Let's take an example from the documentation:
SphericalPlot3D[1 + 2 Cos[2 θ], {θ , 0, Pi}, {ϕ, 0, 2 Pi}]
The surface could be sampled like this:
data = Flatten[Table[{1 + 2 Cos[2 θ], θ, ϕ}, {θ, 0, Pi, Pi/30}, {ϕ, 0, 2 Pi, 2 Pi/30}], 1];
In v9 we have got an easy way to transform coordinates form spherical to Cartesian:
mapping = CoordinateTransformData["Spherical" -> "Cartesian", "Mapping"]
{Cos[#1[[3]]] Sin[#1[[2]]] #1[[1]], Sin[#1[[2]]] Sin[#1[[3]]] #1[[1]], Cos[#1[[2]]] #1[[1]]} &
Those without v9 can use the pure function in the output above.
This works fine withListPointPlot3D
:
ListPointPlot3D[mapping /@ data, BoxRatios -> Automatic]
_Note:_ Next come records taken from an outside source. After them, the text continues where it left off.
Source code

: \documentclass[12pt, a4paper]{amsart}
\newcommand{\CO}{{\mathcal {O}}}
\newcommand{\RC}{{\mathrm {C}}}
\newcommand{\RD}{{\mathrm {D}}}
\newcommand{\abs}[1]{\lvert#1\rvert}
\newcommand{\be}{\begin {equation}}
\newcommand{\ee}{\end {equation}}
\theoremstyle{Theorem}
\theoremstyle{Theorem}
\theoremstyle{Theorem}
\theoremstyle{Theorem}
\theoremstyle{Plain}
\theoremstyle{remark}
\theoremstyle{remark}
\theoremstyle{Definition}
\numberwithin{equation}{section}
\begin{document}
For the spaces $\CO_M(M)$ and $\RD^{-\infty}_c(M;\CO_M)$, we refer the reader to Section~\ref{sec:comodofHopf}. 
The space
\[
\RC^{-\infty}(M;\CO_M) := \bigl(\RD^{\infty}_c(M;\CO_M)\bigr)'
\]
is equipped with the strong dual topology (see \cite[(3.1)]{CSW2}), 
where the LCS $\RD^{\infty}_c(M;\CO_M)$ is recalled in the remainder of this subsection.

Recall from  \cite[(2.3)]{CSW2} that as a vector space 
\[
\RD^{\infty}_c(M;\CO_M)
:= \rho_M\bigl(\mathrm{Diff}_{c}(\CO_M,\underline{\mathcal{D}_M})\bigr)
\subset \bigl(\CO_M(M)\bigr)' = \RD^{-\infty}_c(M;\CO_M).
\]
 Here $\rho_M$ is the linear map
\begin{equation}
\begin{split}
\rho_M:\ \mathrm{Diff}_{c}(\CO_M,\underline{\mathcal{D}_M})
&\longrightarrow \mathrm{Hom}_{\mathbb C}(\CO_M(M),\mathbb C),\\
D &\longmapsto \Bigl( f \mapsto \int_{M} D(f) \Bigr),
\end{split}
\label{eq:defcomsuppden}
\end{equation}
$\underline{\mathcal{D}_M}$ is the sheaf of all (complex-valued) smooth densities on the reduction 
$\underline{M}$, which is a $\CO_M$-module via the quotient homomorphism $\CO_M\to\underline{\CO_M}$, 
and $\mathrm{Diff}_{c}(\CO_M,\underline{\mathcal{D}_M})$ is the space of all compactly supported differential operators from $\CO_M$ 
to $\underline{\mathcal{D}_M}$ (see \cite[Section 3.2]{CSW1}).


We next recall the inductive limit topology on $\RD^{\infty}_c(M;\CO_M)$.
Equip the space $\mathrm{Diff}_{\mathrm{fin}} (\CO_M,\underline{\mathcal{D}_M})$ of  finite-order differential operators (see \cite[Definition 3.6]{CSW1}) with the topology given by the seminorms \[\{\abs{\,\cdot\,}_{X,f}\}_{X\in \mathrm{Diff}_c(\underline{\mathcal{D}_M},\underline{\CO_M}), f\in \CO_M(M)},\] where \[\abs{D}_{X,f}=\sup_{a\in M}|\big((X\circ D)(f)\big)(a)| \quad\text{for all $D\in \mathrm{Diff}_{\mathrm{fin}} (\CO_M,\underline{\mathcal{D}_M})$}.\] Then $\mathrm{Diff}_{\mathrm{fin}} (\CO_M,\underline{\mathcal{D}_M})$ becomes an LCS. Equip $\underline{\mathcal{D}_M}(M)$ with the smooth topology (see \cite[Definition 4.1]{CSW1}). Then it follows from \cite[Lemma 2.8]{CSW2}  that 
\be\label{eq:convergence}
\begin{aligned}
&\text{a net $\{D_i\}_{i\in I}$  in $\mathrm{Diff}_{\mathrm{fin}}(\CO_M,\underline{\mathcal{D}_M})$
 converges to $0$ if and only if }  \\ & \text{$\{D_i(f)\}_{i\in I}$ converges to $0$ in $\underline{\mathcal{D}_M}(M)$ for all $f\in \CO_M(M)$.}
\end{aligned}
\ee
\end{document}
However, it gets absolutely horrible results with ListSurfacePlot3D
ListSurfacePlot3D[mapping /@ data, BoxRatios -> Automatic]
Increasing sampling density doesn't help at all. Neither does the application of the MaxPlotPoints->Infinity
option. So, it looks like that Jens' answer is the best solution in this case.